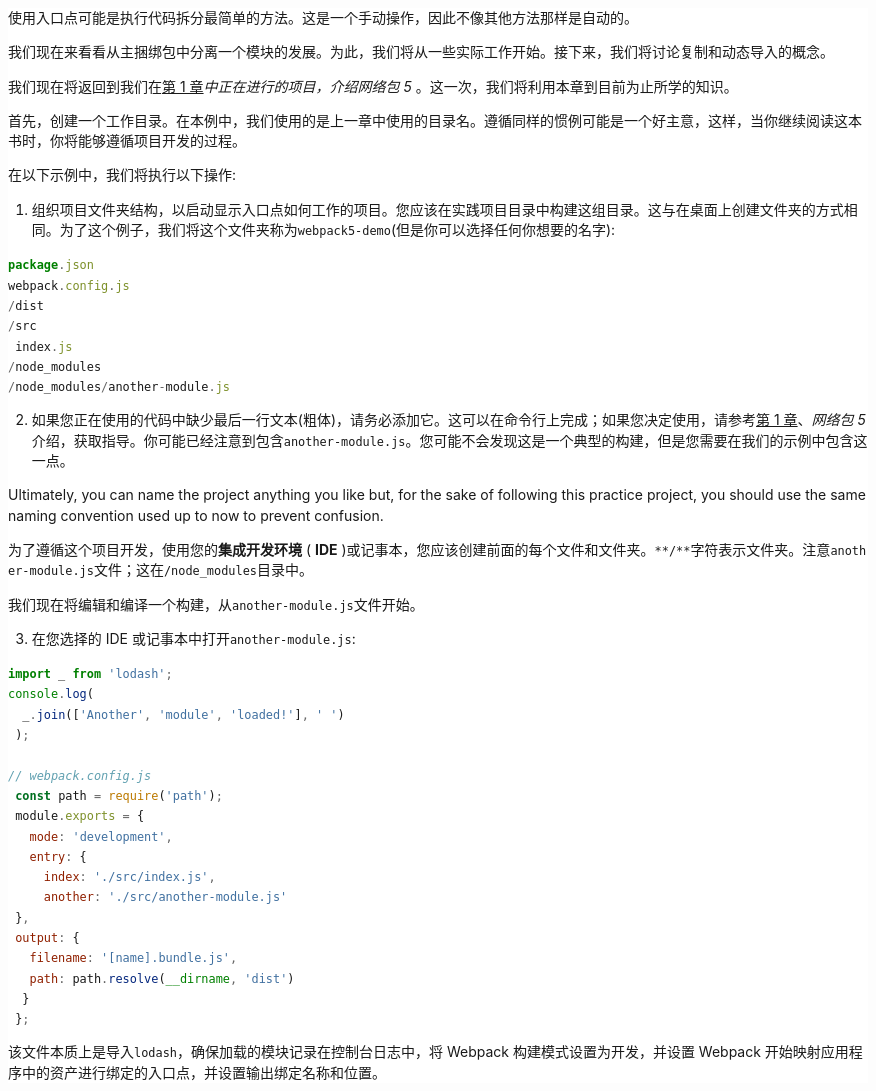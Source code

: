 使用入口点可能是执行代码拆分最简单的方法。这是一个手动操作，因此不像其他方法那样是自动的。

我们现在来看看从主捆绑包中分离一个模块的发展。为此，我们将从一些实际工作开始。接下来，我们将讨论复制和动态导入的概念。

我们现在将返回到我们在[第 1 章](1.html)*中正在进行的项目，介绍网络包 5* 。这一次，我们将利用本章到目前为止所学的知识。

首先，创建一个工作目录。在本例中，我们使用的是上一章中使用的目录名。遵循同样的惯例可能是一个好主意，这样，当你继续阅读这本书时，你将能够遵循项目开发的过程。

在以下示例中，我们将执行以下操作:

1.  组织项目文件夹结构，以启动显示入口点如何工作的项目。您应该在实践项目目录中构建这组目录。这与在桌面上创建文件夹的方式相同。为了这个例子，我们将这个文件夹称为`webpack5-demo`(但是你可以选择任何你想要的名字):

```js
package.json
webpack.config.js
/dist
/src
 index.js
/node_modules
/node_modules/another-module.js
```

2.  如果您正在使用的代码中缺少最后一行文本(粗体)，请务必添加它。这可以在命令行上完成；如果您决定使用，请参考[第 1 章](1.html)、*网络包 5* 介绍，获取指导。你可能已经注意到包含`another-module.js`。您可能不会发现这是一个典型的构建，但是您需要在我们的示例中包含这一点。

Ultimately, you can name the project anything you like but, for the sake of following this practice project, you should use the same naming convention used up to now to prevent confusion.

为了遵循这个项目开发，使用您的**集成开发环境** ( **IDE** )或记事本，您应该创建前面的每个文件和文件夹。`**/**`字符表示文件夹。注意`another-module.js`文件；这在`/node_modules`目录中。

我们现在将编辑和编译一个构建，从`another-module.js`文件开始。

3.  在您选择的 IDE 或记事本中打开`another-module.js`:

```js
import _ from 'lodash';
console.log(
  _.join(['Another', 'module', 'loaded!'], ' ')
 );

// webpack.config.js 
 const path = require('path');
 module.exports = {
   mode: 'development',
   entry: {
     index: './src/index.js',
     another: './src/another-module.js'
 },
 output: {
   filename: '[name].bundle.js',
   path: path.resolve(__dirname, 'dist')
  }
 };
```

该文件本质上是导入`lodash`，确保加载的模块记录在控制台日志中，将 Webpack 构建模式设置为开发，并设置 Webpack 开始映射应用程序中的资产进行绑定的入口点，并设置输出绑定名称和位置。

**Work instructions**. In the records above, each line with the string "config" should be copied.

**Output**.
webpack.config.js
// webpack.config.js 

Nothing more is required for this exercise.